(Dataset entries)
#####
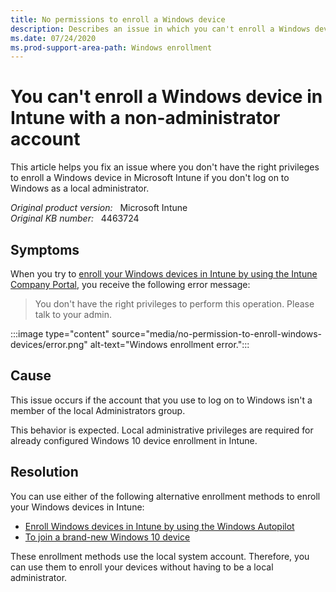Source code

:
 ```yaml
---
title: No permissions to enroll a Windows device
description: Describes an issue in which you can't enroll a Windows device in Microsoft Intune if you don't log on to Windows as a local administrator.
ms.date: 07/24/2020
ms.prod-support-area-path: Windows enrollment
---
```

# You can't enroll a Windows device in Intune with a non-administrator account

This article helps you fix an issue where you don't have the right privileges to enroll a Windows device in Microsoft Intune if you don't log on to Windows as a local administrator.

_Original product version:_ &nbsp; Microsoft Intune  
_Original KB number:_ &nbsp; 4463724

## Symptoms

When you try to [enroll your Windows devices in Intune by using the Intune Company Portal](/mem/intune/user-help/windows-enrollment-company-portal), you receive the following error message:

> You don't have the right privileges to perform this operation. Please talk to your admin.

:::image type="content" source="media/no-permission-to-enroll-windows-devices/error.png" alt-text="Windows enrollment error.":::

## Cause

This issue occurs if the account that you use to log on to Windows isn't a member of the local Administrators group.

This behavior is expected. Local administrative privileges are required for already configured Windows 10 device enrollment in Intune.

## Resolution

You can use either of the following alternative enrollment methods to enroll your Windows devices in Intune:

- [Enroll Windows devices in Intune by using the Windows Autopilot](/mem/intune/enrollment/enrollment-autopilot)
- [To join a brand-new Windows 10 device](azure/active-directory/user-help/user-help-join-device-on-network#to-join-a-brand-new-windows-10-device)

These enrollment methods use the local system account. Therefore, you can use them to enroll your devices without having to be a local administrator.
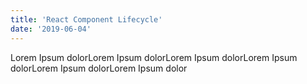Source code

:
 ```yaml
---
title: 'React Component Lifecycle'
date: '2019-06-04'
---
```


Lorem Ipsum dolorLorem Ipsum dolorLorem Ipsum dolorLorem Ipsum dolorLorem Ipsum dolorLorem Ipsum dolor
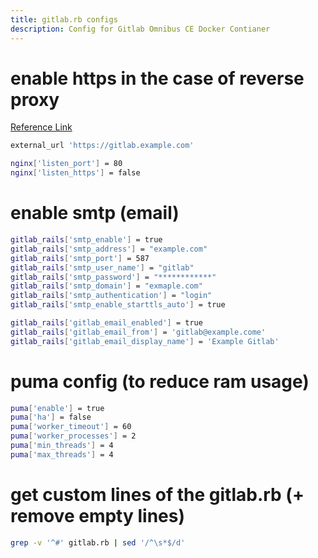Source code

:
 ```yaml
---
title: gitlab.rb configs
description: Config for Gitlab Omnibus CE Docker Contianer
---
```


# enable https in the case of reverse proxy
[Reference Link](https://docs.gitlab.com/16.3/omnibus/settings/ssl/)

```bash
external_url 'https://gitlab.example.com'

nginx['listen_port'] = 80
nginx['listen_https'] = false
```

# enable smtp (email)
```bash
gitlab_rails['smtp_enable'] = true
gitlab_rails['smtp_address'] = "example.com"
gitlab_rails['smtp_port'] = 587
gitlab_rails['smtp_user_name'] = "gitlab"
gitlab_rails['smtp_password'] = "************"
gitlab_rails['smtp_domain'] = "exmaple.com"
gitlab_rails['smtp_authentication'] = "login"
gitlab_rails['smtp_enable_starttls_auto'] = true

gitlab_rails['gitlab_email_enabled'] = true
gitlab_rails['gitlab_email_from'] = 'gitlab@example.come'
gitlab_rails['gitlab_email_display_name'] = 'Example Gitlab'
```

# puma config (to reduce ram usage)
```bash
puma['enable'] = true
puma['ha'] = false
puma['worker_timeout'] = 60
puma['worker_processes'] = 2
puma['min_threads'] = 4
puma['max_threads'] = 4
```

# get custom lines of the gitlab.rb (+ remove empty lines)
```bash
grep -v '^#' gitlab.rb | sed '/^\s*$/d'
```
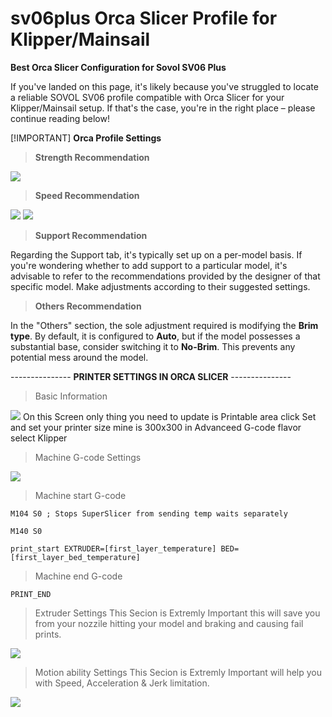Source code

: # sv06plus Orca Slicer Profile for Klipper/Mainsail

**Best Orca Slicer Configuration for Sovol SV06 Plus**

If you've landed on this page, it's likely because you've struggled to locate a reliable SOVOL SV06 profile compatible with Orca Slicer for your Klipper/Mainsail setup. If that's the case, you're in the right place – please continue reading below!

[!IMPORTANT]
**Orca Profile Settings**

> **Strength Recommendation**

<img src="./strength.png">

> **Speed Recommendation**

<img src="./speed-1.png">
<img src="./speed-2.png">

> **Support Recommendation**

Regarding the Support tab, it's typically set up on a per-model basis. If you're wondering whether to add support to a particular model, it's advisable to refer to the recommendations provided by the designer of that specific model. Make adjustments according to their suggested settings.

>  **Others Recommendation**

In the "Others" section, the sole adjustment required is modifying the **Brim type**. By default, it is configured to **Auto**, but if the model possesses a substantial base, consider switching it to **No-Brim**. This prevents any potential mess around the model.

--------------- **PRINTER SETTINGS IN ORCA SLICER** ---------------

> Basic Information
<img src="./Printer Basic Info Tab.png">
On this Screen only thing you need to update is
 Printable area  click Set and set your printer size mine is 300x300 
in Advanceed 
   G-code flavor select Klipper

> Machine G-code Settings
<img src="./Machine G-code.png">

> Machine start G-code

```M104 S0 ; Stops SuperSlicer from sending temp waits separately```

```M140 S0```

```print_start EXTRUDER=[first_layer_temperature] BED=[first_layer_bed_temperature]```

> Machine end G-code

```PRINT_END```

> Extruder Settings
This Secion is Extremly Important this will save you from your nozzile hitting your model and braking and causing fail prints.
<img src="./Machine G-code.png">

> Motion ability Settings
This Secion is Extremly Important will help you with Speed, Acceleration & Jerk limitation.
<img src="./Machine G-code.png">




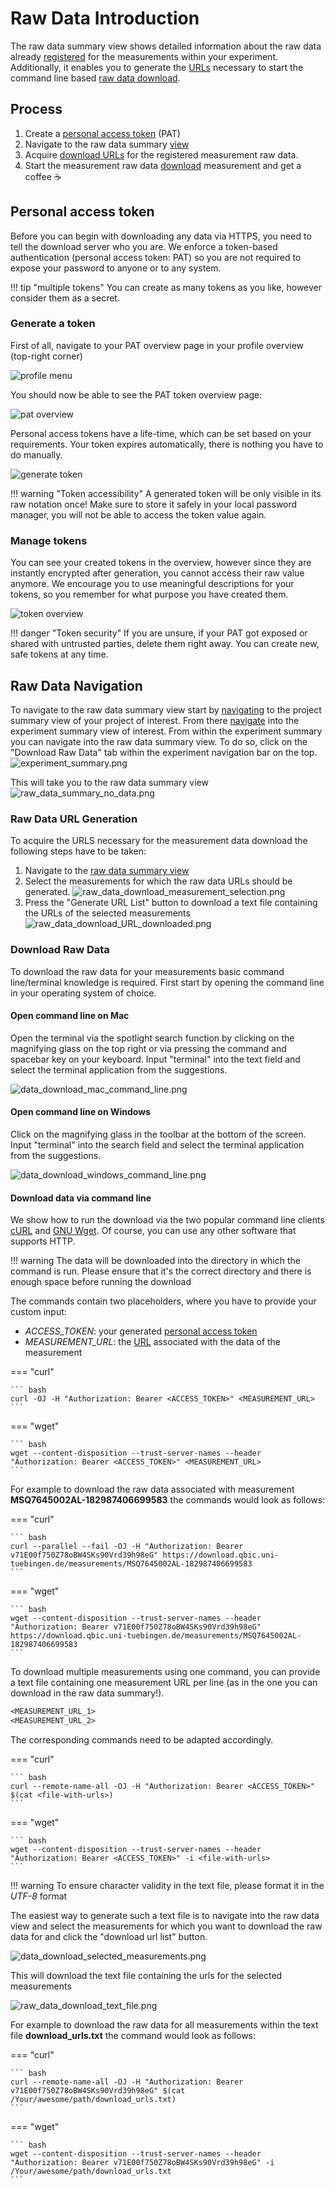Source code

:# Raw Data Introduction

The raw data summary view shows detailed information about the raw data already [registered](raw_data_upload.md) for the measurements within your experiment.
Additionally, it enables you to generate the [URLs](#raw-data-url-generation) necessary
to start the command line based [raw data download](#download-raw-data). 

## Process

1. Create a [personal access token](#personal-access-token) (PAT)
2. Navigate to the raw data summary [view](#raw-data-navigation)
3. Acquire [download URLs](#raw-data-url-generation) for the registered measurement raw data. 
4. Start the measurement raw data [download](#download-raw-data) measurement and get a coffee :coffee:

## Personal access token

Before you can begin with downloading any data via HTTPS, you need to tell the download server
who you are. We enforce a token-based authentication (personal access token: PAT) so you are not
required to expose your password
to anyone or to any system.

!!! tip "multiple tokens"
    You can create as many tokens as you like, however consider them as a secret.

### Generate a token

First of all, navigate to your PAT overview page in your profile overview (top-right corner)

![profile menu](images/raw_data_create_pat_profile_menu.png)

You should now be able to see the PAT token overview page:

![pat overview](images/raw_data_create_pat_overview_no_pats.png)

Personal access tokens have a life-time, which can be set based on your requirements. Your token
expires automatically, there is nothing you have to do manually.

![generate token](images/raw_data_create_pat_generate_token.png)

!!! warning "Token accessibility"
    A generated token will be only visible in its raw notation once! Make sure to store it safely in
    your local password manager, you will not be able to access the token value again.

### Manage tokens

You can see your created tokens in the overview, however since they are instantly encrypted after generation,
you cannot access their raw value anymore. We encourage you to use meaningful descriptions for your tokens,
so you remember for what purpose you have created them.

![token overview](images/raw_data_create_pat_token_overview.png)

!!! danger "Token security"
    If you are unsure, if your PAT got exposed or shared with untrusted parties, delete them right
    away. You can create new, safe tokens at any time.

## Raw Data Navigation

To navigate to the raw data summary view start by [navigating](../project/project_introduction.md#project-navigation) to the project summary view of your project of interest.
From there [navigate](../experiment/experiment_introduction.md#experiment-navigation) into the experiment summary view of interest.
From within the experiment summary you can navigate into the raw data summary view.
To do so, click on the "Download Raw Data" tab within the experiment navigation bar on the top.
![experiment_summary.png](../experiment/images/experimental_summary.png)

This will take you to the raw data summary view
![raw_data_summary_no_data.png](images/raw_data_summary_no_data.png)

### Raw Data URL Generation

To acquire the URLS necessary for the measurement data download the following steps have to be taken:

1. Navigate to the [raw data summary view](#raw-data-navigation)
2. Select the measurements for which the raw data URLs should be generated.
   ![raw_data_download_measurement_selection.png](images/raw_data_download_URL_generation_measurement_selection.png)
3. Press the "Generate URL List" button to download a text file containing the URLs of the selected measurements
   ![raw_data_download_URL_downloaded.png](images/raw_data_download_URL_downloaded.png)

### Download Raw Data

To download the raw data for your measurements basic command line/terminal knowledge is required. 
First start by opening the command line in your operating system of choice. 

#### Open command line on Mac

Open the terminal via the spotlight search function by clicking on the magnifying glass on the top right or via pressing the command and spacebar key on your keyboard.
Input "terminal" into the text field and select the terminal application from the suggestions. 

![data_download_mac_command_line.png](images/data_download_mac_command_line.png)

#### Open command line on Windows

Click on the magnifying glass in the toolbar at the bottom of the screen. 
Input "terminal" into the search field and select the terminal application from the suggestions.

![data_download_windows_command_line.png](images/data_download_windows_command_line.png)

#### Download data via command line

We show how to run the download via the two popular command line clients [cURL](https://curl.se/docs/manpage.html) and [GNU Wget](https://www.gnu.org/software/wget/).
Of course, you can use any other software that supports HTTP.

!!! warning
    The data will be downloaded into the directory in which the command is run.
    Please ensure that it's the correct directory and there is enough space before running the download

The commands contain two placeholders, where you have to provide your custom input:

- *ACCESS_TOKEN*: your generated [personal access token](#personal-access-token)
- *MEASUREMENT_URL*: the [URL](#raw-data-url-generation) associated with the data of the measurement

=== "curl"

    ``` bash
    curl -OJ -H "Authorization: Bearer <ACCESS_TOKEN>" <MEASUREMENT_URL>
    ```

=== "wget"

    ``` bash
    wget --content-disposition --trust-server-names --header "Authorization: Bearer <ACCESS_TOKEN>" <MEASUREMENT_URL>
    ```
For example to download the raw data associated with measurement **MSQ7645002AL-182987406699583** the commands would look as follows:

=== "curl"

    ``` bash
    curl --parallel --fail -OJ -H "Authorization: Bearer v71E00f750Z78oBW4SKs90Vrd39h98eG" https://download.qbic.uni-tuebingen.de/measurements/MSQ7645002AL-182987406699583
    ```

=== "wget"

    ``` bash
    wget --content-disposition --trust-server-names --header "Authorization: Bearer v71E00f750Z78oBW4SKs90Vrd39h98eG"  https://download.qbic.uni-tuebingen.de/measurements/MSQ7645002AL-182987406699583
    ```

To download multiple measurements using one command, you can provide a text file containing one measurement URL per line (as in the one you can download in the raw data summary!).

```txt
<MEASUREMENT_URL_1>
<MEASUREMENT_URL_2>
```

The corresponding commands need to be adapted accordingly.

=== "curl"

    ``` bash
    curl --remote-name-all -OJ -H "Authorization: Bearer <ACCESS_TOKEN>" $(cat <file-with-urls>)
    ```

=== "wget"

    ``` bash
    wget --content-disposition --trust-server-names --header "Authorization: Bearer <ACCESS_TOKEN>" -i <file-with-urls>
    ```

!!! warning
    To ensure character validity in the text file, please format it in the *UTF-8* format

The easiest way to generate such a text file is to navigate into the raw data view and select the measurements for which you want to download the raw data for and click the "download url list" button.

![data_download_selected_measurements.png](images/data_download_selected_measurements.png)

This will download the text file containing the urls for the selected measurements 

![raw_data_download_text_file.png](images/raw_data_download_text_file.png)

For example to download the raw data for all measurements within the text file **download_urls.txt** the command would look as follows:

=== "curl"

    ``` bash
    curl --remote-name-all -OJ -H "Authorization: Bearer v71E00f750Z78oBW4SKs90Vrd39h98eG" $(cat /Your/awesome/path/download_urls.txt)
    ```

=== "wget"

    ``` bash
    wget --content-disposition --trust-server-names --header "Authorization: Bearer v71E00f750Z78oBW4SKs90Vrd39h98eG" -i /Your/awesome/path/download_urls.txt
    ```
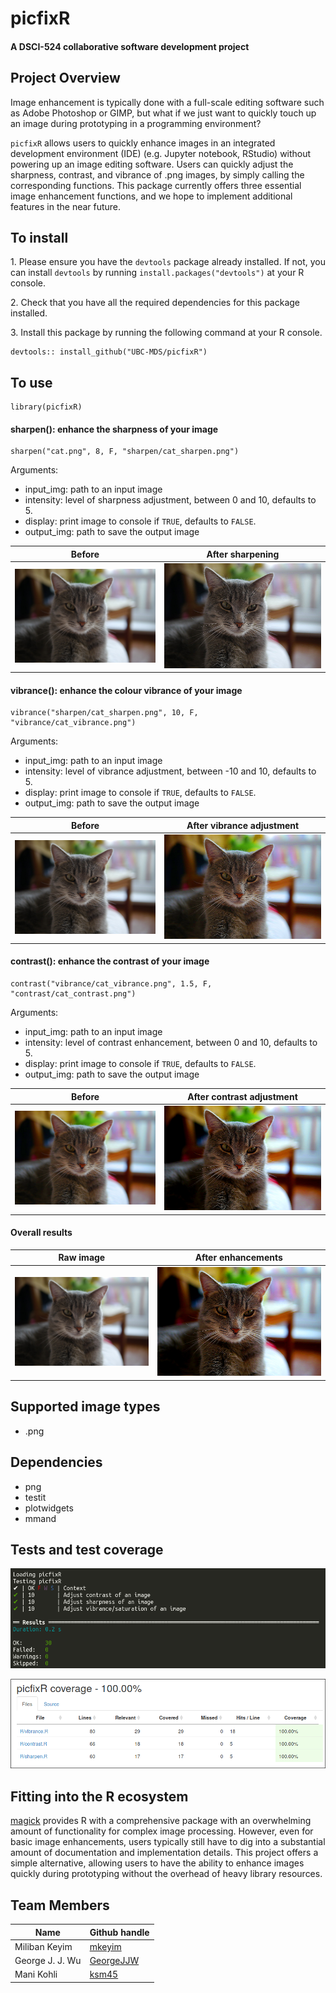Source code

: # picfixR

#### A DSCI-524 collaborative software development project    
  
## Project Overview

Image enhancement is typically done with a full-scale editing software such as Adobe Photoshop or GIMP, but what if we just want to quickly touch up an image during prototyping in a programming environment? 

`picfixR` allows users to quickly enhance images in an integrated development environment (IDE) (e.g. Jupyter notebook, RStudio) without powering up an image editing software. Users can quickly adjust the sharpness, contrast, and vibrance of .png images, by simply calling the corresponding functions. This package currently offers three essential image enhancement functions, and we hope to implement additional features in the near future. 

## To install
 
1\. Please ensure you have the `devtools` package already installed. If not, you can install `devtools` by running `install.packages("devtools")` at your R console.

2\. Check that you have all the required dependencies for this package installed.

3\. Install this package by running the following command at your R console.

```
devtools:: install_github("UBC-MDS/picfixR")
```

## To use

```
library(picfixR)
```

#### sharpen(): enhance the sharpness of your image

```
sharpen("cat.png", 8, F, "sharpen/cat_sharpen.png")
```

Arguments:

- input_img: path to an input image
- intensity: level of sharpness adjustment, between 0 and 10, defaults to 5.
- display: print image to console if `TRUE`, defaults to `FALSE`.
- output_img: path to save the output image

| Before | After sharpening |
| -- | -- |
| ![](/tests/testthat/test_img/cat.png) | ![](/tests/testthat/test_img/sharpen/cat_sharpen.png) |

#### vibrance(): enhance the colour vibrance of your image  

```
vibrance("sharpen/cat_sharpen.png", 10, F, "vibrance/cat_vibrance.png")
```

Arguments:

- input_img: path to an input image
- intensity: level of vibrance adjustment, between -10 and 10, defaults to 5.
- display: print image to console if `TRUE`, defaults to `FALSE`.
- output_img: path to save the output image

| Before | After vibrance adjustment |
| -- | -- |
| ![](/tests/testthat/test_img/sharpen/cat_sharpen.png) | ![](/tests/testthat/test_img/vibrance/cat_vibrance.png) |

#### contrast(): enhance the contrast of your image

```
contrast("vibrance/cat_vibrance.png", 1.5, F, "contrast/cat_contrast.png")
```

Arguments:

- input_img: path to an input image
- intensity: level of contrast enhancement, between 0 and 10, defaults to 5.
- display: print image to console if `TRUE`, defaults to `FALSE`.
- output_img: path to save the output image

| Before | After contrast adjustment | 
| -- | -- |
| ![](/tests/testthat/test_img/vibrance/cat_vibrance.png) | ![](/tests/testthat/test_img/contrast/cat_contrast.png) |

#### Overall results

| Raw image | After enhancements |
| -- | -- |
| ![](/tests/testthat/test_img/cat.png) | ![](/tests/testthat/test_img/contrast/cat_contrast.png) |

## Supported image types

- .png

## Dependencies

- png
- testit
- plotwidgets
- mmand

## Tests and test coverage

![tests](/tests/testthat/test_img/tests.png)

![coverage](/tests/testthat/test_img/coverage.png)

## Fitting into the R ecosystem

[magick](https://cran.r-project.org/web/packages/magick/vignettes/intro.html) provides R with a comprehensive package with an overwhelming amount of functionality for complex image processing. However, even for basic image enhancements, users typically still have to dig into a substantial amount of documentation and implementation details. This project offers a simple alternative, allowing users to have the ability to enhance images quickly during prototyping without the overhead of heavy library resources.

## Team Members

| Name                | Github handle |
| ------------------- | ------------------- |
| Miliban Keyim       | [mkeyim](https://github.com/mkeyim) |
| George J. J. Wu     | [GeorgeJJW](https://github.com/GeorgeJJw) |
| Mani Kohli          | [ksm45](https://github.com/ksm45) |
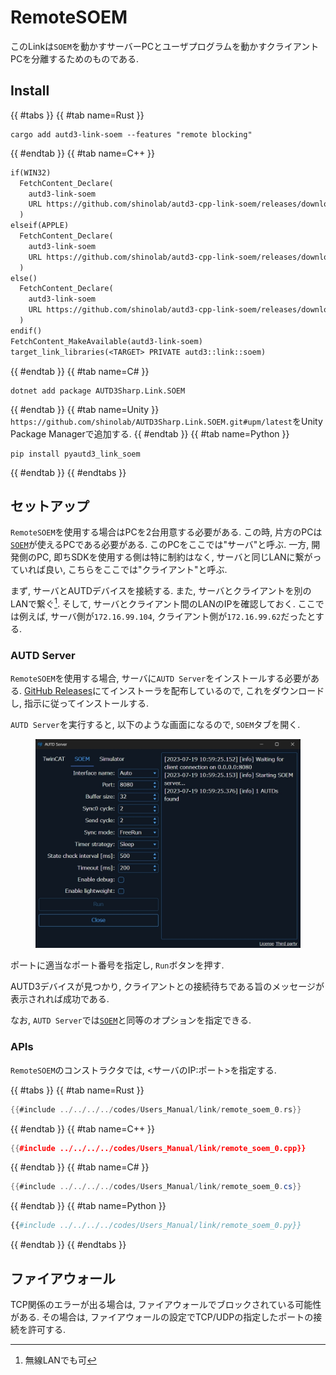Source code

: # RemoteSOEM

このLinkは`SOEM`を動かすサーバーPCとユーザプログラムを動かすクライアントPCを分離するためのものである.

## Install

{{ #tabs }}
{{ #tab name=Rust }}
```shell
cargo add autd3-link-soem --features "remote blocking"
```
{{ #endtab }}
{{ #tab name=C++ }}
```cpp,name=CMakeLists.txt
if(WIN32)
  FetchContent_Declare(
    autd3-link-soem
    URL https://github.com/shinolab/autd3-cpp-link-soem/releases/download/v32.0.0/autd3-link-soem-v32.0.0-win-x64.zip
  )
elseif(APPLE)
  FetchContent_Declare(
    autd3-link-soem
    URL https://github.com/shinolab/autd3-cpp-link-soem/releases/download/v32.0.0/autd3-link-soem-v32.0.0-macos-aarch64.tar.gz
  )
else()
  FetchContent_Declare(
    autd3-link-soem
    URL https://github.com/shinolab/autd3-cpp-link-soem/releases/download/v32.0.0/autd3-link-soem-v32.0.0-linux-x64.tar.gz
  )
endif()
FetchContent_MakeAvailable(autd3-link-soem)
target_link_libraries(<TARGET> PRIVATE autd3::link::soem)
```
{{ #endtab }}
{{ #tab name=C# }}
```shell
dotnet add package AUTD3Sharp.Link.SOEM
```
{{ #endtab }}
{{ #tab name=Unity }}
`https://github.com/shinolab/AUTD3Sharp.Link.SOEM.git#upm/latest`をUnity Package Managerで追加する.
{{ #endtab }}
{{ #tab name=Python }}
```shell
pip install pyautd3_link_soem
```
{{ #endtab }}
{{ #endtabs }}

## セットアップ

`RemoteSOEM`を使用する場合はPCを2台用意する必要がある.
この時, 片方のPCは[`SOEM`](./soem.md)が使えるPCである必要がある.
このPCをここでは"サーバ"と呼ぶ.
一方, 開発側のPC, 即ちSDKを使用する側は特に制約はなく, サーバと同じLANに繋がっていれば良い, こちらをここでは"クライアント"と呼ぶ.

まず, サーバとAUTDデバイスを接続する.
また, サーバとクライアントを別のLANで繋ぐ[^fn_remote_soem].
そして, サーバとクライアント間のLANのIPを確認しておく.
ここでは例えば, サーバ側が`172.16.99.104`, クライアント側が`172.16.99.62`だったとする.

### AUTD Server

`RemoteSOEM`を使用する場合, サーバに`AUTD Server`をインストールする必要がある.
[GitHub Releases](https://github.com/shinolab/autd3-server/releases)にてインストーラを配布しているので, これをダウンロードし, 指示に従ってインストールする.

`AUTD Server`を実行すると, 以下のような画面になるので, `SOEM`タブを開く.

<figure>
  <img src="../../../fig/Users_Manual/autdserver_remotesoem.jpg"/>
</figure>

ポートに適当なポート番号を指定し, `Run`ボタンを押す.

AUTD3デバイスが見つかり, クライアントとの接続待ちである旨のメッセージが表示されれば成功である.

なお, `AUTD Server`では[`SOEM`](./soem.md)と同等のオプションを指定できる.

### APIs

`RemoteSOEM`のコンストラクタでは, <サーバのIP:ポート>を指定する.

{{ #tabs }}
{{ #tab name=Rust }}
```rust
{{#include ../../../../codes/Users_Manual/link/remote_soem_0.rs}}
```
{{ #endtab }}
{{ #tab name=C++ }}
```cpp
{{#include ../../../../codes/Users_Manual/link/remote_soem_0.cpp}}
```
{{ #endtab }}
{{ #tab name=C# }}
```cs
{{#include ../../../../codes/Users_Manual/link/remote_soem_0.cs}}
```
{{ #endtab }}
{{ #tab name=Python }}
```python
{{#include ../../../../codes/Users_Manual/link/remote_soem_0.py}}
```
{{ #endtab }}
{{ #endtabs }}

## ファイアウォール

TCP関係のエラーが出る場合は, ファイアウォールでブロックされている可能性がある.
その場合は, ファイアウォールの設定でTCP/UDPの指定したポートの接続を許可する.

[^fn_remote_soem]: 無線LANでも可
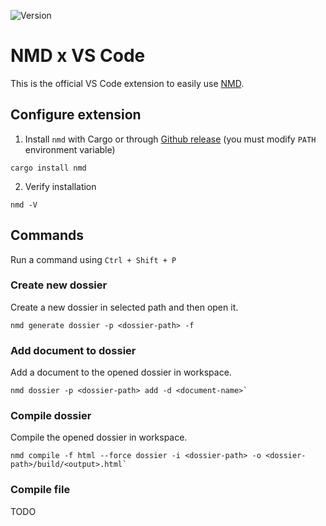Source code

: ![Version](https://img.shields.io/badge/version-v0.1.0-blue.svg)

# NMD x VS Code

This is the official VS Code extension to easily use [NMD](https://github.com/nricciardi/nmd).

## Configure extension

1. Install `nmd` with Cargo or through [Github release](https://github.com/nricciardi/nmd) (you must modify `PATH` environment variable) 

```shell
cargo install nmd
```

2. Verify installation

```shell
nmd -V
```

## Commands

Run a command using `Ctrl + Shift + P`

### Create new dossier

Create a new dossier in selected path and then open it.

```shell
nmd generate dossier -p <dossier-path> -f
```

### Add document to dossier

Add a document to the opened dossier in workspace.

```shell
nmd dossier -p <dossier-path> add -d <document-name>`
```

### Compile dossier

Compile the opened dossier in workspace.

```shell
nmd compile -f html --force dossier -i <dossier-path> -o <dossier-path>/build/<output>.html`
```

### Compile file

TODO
#####
▸ **Exercise goal**
Give again, word for word, the lines above from the first one through the one containing "# You can't"; no pictures.

▸ **Response to this task**
Source code

:
 ```yaml
---
title: No permissions to enroll a Windows device
description: Describes an issue in which you can't enroll a Windows device in Microsoft Intune if you don't log on to Windows as a local administrator.
ms.date: 07/24/2020
ms.prod-support-area-path: Windows enrollment
---
```

# You can't enroll a Windows device in Intune with a non-administrator account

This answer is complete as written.